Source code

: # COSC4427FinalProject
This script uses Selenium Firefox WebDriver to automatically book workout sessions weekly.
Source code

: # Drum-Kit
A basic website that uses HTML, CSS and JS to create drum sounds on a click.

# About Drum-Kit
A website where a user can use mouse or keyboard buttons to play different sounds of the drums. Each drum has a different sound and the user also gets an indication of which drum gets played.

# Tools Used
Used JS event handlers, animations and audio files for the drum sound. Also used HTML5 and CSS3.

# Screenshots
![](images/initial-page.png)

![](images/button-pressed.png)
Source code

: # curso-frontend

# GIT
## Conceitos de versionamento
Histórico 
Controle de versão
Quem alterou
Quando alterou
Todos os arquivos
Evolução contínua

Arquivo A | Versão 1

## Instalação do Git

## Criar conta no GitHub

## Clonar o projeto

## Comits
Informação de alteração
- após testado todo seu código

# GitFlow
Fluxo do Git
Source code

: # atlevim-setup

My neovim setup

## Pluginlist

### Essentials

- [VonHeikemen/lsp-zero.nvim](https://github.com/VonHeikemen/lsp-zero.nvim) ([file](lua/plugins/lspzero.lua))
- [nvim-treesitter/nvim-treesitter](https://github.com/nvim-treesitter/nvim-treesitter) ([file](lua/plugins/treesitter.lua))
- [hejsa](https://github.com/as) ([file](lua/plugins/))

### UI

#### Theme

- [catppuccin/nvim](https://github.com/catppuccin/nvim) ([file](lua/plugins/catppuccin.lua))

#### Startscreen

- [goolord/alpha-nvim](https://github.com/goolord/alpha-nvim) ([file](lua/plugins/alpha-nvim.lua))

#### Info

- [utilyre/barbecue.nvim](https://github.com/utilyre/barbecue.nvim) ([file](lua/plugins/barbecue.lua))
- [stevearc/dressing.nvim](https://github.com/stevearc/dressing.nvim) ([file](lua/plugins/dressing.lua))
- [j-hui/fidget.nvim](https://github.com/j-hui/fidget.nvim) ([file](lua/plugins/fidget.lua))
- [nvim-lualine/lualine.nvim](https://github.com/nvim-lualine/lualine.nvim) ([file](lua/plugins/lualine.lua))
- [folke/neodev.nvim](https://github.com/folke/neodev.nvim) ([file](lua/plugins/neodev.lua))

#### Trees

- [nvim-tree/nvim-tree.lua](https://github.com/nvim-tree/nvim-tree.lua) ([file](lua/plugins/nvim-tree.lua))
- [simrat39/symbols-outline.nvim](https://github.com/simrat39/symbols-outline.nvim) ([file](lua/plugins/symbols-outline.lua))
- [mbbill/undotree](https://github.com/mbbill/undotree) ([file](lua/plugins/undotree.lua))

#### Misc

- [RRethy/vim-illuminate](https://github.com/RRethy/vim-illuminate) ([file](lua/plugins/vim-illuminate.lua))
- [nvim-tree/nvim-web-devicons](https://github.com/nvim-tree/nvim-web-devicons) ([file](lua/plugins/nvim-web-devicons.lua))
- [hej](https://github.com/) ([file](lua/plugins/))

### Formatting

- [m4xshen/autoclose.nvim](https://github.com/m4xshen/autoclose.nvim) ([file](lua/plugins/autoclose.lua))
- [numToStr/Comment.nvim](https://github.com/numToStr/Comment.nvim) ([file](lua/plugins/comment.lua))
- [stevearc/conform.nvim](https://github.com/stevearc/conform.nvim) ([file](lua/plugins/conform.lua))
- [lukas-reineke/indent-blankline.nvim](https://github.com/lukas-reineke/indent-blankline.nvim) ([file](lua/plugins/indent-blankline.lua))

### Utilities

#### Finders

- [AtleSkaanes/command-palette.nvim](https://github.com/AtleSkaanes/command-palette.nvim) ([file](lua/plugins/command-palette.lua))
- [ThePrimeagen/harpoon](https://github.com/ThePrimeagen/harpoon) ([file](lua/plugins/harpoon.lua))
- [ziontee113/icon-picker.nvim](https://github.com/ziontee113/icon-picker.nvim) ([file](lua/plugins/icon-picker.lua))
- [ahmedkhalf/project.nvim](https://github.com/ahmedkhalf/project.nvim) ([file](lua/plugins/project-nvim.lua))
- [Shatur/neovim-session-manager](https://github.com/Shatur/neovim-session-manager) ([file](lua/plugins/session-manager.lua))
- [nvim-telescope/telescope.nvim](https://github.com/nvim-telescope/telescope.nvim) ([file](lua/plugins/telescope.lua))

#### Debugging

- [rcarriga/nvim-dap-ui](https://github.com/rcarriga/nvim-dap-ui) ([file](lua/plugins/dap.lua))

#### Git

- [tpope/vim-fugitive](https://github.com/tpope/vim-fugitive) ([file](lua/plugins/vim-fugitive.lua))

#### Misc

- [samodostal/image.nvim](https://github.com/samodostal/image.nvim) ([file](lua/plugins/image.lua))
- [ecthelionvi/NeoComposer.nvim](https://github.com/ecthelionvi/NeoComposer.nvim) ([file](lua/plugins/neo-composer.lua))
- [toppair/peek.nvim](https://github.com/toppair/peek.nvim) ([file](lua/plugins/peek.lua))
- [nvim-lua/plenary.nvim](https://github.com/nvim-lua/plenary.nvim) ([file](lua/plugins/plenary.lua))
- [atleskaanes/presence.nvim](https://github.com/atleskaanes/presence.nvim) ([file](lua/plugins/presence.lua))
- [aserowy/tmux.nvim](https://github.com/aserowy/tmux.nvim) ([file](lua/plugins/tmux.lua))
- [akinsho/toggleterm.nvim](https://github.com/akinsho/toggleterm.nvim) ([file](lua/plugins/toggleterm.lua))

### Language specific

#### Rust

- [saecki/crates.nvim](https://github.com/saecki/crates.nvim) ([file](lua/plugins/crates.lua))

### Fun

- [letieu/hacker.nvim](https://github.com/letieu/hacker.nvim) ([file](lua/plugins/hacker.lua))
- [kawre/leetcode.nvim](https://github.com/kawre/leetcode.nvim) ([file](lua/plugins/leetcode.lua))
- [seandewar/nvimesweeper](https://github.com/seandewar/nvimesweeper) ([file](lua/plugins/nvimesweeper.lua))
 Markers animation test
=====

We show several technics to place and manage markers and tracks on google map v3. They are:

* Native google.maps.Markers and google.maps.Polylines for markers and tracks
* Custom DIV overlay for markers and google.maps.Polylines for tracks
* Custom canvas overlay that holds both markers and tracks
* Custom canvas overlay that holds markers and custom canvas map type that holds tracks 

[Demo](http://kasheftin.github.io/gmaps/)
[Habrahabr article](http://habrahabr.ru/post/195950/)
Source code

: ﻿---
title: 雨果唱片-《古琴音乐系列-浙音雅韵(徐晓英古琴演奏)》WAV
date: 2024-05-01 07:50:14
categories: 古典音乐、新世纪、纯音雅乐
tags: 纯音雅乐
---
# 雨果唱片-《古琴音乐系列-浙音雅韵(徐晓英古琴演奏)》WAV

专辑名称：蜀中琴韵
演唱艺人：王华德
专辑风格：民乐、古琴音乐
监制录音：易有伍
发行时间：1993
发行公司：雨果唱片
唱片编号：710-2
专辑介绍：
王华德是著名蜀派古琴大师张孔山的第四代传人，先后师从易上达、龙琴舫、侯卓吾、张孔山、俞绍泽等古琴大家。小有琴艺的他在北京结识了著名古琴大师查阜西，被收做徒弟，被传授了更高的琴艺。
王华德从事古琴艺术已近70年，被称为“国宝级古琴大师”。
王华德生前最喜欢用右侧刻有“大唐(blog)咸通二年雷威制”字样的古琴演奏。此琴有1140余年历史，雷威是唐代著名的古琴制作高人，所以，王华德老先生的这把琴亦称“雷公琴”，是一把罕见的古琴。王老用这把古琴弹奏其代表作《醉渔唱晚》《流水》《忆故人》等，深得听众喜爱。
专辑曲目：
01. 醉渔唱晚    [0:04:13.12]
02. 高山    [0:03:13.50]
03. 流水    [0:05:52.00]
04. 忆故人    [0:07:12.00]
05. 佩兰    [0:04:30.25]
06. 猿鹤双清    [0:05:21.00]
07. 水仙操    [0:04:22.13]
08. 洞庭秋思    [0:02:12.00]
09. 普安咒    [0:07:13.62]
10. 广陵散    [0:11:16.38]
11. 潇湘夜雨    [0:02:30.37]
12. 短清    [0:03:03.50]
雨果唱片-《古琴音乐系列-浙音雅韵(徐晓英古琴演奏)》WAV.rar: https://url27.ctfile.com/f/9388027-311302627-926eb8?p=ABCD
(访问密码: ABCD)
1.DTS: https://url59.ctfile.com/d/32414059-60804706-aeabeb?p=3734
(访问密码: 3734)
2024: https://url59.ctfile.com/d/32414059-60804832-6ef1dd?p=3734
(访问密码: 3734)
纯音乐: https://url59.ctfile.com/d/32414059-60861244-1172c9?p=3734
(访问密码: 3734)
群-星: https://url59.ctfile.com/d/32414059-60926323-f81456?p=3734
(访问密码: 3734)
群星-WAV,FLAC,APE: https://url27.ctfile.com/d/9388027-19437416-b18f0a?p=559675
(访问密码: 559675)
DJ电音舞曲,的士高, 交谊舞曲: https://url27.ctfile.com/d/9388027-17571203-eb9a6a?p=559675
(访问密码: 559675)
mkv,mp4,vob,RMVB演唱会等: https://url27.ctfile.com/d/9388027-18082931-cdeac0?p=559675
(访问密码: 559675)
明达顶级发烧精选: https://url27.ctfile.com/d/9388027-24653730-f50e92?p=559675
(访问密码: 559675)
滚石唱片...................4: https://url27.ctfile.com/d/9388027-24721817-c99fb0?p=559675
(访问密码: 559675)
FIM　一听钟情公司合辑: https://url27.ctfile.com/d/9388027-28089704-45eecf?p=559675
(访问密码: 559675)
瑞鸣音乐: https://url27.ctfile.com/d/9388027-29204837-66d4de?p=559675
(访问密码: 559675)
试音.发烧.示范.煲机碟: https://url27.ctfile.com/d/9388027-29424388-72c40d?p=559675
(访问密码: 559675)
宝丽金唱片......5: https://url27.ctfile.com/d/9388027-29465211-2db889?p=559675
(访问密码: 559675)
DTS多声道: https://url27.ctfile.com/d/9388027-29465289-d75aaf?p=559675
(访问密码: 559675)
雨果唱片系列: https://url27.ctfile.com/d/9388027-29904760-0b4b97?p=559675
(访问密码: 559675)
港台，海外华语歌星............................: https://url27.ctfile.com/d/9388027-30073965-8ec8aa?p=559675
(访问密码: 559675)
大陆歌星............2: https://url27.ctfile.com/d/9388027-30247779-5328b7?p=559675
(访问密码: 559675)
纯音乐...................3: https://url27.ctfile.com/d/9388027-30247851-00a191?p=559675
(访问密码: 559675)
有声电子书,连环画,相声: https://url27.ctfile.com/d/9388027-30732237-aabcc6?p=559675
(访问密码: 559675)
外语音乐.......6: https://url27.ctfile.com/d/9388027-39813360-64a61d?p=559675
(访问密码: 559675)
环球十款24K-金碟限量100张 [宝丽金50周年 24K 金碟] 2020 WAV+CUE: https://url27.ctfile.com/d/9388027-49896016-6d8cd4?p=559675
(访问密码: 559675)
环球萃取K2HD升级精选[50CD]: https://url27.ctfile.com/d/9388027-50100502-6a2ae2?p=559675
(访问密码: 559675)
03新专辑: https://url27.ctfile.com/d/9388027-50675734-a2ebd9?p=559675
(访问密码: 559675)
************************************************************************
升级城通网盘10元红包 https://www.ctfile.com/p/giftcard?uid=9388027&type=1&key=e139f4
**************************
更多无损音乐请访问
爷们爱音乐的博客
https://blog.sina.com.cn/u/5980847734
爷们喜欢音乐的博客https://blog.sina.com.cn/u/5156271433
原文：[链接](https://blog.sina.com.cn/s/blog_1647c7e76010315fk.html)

==============================

* _PROBLEM DETAILS_: Out of the material above, output word for word the line with "FIM　一听钟情公司合辑: https://url27.", the line with "https://blog.sina.com.cn/u/5980847734", and all lines between them, with nothing else.

* _OUTPUT FOR THIS TASK_:
FIM　一听钟情公司合辑: https://url27.ctfile.com/d/9388027-28089704-45eecf?p=559675
(访问密码: 559675)
瑞鸣音乐: https://url27.ctfile.com/d/9388027-29204837-66d4de?p=559675
(访问密码: 559675)
试音.发烧.示范.煲机碟: https://url27.ctfile.com/d/9388027-29424388-72c40d?p=559675
(访问密码: 559675)
宝丽金唱片......5: https://url27.ctfile.com/d/9388027-29465211-2db889?p=559675
(访问密码: 559675)
DTS多声道: https://url27.ctfile.com/d/9388027-29465289-d75aaf?p=559675
(访问密码: 559675)
雨果唱片系列: https://url27.ctfile.com/d/9388027-29904760-0b4b97?p=559675
(访问密码: 559675)
港台，海外华语歌星............................: https://url27.ctfile.com/d/9388027-30073965-8ec8aa?p=559675
(访问密码: 559675)
大陆歌星............2: https://url27.ctfile.com/d/9388027-30247779-5328b7?p=559675
(访问密码: 559675)
纯音乐...................3: https://url27.ctfile.com/d/9388027-30247851-00a191?p=559675
(访问密码: 559675)
有声电子书,连环画,相声: https://url27.ctfile.com/d/9388027-30732237-aabcc6?p=559675
(访问密码: 559675)
外语音乐.......6: https://url27.ctfile.com/d/9388027-39813360-64a61d?p=559675
(访问密码: 559675)
环球十款24K-金碟限量100张 [宝丽金50周年 24K 金碟] 2020 WAV+CUE: https://url27.ctfile.com/d/9388027-49896016-6d8cd4?p=559675
(访问密码: 559675)
环球萃取K2HD升级精选[50CD]: https://url27.ctfile.com/d/9388027-50100502-6a2ae2?p=559675
(访问密码: 559675)
03新专辑: https://url27.ctfile.com/d/9388027-50675734-a2ebd9?p=559675
(访问密码: 559675)
************************************************************************
升级城通网盘10元红包 https://www.ctfile.com/p/giftcard?uid=9388027&type=1&key=e139f4
**************************
更多无损音乐请访问
爷们爱音乐的博客
https://blog.sina.com.cn/u/5980847734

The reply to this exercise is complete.